A new article in the Entomological Society of America’s magazine, American Entomologist, said there is ample evidence termites are infesting the city’s levees and floodwalls and potentially weakening flood defenses.

In his article, “The Termite Menace in New Orleans: Did They Cause the Floodwalls to Tumble?,” Louisiana State University AgCenter termite expert Gregg Henderson said engineers in New Orleans are not taking the termite threat seriously enough.

In March 2006, Henderson presented his concerns to the Interagency Performance Evaluation Task Force, the Army Corps of Engineers’ investigative team looking into Katrina breaches. Henderson’s concerns were not included in the team’s reports.

The corps, which is overseeing levee reconstruction, said it was aware of the termite threat but did not consider it a factor in the 50 major breaches during Hurricane Katrina that contributed to the flooding of 80 percent of New Orleans.

“We did not find any evidence of that as a problem with any of the failure sites right after Katrina, but that doesn’t mean that it’s not a problem in New Orleans,” said Ed Link, a University of Maryland engineer who led the corps investigation. The termite factor is “not something that can be ignored, but it’s something people are aware of,” Link said.

The corps believes a combination of design flaws and the massive storm surge from Katrina stressed and broke the levees.

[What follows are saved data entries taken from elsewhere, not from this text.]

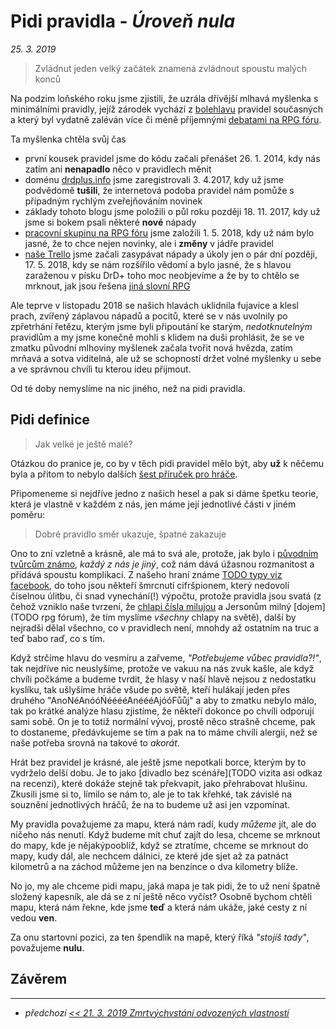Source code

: # Pidi pravidla - *Úroveň nula*

*25. 3. 2019*

> Zvládnut jeden velký začátek znamená zvládnout spoustu malých konců

Na podzim loňského roku jsme zjistili, že uzrála dřívější mlhavá myšlenka s minimálními pravidly, jejíž zárodek vychází z [bolehlavu](2019-03-12-ucime_se_z_chyb.md#Jak_dál) pravidel současných a který byl vydatně zaléván více či méně příjemnými [debatami na RPG fóru](TODO).

Ta myšlenka chtěla svůj čas

- první kousek pravidel jsme do kódu začali přenášet 26. 1. 2014, kdy nás zatím ani **nenapadlo** něco v pravidlech měnit
- doménu [drdplus.info](https://www.drdplus.info) jsme zaregistrovali 3. 4.2017, kdy už jsme podvědomě **tušili**, že internetová podoba pravidel nám pomůže s případným rychlým zveřejňováním novinek
- základy tohoto blogu jsme položili o půl roku později 18. 11. 2017, kdy už jsme si bokem psali některé **nové** nápady
- [pracovní skupinu na RPG fóru](https://rpgforum.cz/forum/viewtopic.php?f=238&t=14936#p532749) jsme založili 1. 5. 2018, kdy už nám bylo jasné, že to chce nejen novinky, ale i **změny** v jádře pravidel
- [naše Trello](https://trello.com/b/L64FNYj3/drdplusinfo) jsme začali zasypávat nápady a úkoly jen o pár dní později, 17. 5. 2018, kdy se nám rozšířilo vědomí a bylo jasné, že s hlavou zaraženou v písku DrD+ toho moc neobjevíme a že by to chtělo se mrknout, jak jsou řešena [jiná slovní RPG](https://rpgforum.cz/anotace)

Ale teprve v listopadu 2018 se našich hlavách uklidnila fujavice a klesl prach, zvířený záplavou nápadů a pocitů, které se v nás uvolnily po zpřetrhání řetězu, kterým jsme byli připoutání ke starým, *nedotknutelným* pravidlům a my jsme konečně mohli s klidem na duši prohlásit, že se ve zmatku původní mlhoviny myšlenek začala tvořit nová hvězda, zatím mrňavá a sotva viditelná, ale už se schopností držet volné myšlenky u sebe a ve správnou chvíli tu kterou ideu přijmout.

Od té doby nemyslíme na nic jiného, než na pidi pravidla.

## Pidi definice
> Jak velké je ještě malé?

Otázkou do pranice je, co by v těch pidi pravidel mělo být, aby **už** k něčemu byla a přitom to nebylo dalších [šest příruček pro hráče](2018-12-07-predstavy_minulosti_poslove.md#Poslové).

Připomeneme si nejdříve jedno z našich hesel a pak si dáme špetku teorie, která je vlastně v každém z nás, jen máme její jednotlivé části v jiném poměru:

> Dobré pravidlo směr ukazuje, špatné zakazuje

Ono to zní vzletně a krásně, ale má to svá ale, protože, jak bylo i [původním tvůrcům známo](2019-03-15-predstavy_minulosti_myty.md#Odkaz_dračích_tvůrců), *každý z nás je jiný*, což nám dává úžasnou rozmanitost a přidává spoustu komplikací.
Z našeho hraní známe [TODO typy viz facebook](), do toho jsou někteří šmrcnutí cifršpionem, který nedovolí číselnou úlitbu, či snad vynechání(!) výpočtu, protože pravidla jsou svatá (z čehož vzniklo naše tvrzení, že [chlapi čísla milujou](2018-10-31-cit_pro_charisma.md#Užitek_citu) a Jersonům milný [dojem](TODO rpg fórum), že tím myslíme *všechny* chlapy na světě), další by nejradši dělal všechno, co v pravidlech není, mnohdy až ostatním na truc a teď babo raď, co s tím.

Když strčíme hlavu do vesmíru a zařveme, *"Potřebujeme vůbec pravidla?!"*, tak nejdříve nic neuslyšíme, protože ve vakuu na nás zvuk kašle, ale když chvíli počkáme a budeme tvrdit, že hlasy v naší hlavě nejsou z nedostatku kyslíku, tak ušlyšíme hráče všude po světě, kteří hulákají jeden přes druhého "AnoNéAnóóŃééééAnéééAjóóFůůj" a aby to zmatku nebylo málo, tak po krátké analýze hlasu zjistíme, že někteří dokonce po chvíli odporují sami sobě.
On je to totiž normální vývoj, prostě něco strašně chceme, pak to dostaneme, předávkujeme se tím a pak na to máme chvíli alergii, než se naše potřeba srovná na takové to *akorát*.

Hrát bez pravidel je krásné, ale ještě jsme nepotkali borce, kterým by to vydrželo delší dobu. Je to jako [divadlo bez scénáře](TODO vizita asi odkaz na recenzi), které dokáže stejně tak překvapit, jako přehrabovat hlušinu. Zkusili jsme si to, límilo se nám to, ale je to tak křehké, tak závislé na souznění jednotlivých hráčů, že na to budeme už asi jen vzpomínat.

My pravidla považujeme za mapu, která nám radí, kudy *můžeme* jít, ale do ničeho nás nenutí. Když budeme mít chuť zajít do lesa, chceme se mrknout do mapy, kde je nějakýpooblíž, když se ztratíme, chceme se mrknout do mapy, kudy dál, ale nechcem dálnici, ze které jde sjet až za patnáct kilometrů a na záchod můžeme jen na benzínce o dva kilometry blíže.

No jo, my ale chceme pidi mapu, jaká mapa je tak pidi, že to už není špatně složený kapesník, ale dá se z ní ještě něco vyčíst? Osobně bychom chtěli mapu, která nám řekne, kde jsme **teď** a která nám ukáže, jaké cesty z ní vedou **ven**.

Za onu startovní pozici, za ten špendlík na mapě, který říká *"stojíš tady"*, považujeme **nulu**.

## Závěrem

---

- *předchozí [<< 21. 3. 2019 Zmrtvýchvstání odvozených vlastností](2019-03-21-zmrtvychvstani_odvozenych_vlastnosti.md)*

The danger to levees posed by rodents, insects and other earth-digging creatures such as crawfish is not a new concept. Worldwide levee managers try to keep levees free of wildlife.

In his paper, Henderson argues that engineers need to do more research to understand and attack the termite problem.

Henderson said he has found evidence of termites in many places where floodwalls collapsed with catastrophic effect.

“Everywhere we’ve looked on the 9-mile stretch [of the London Avenue] was infested with Formosan termites,” Henderson said. The canal’s floodwalls breached in two places.

He said material in the floodwall seams — a combination of compacted rubber and sugarcane waste known as bagasse — had been eaten through by termites. And the same has occurred throughout New Orleans’ extensive floodwall system.

Termites eating away at mats in floodwall seams, though, may not be the biggest threat. The paper said damage termites cause underground needs to be understood.

Relying mostly on research from China, Henderson said the insects’ behavior poses a threat to a solid levee.

That’s because termites dig deep into the ground as they nest and pursue food. In the process, they build elaborate colonies with populations in the millions. Termite galleries have been known to span areas as large as football fields and go as deep as 28 ft. below ground.

As they dig, the insects also displace huge amounts of soil, the paper said. Some researchers calculate that termites can move about 4,410 lbs. of soil per hectare — a little less than 2.5 acres — each year.

“The changes in the soil profile caused by termite gallery construction are likely to change such soil properties as stability, infiltration rate, permeability, and water holding capacity,” the paper said.

This digging — known as “piping” — is so bad in China that researchers there said about 1,700 dike failures since the 1950s were caused at least in part by burrowing termites, the paper said.

The termite that’s wreaking havoc in New Orleans is a native of southern China and the South Pacific.

Formosans have spread in Louisiana at an alarming rate. The first intense U.S. survey of Formosans was in New Orleans in 1966. Back then, researchers found about 9 percent of telephone poles were infested. Traps on telephone poles have recorded growing numbers of insects. For example, in 1989 about 500 wings were obtained on catches at light posts and that number grew to 17,374 wings by 1999, the paper said.

Gene Kritsky, a biologist at College of Mount St. Joseph in Cincinnati and editor-in-chief of American Entomologist, said Henderson’s work poses questions that have been ignored.

“He’s not a lone voice out there, but he’s the first one to take the trouble to write something up about termites and levees,” Kritsky said. “We must make sure that corrections to the levees don’t make them susceptible to termites.”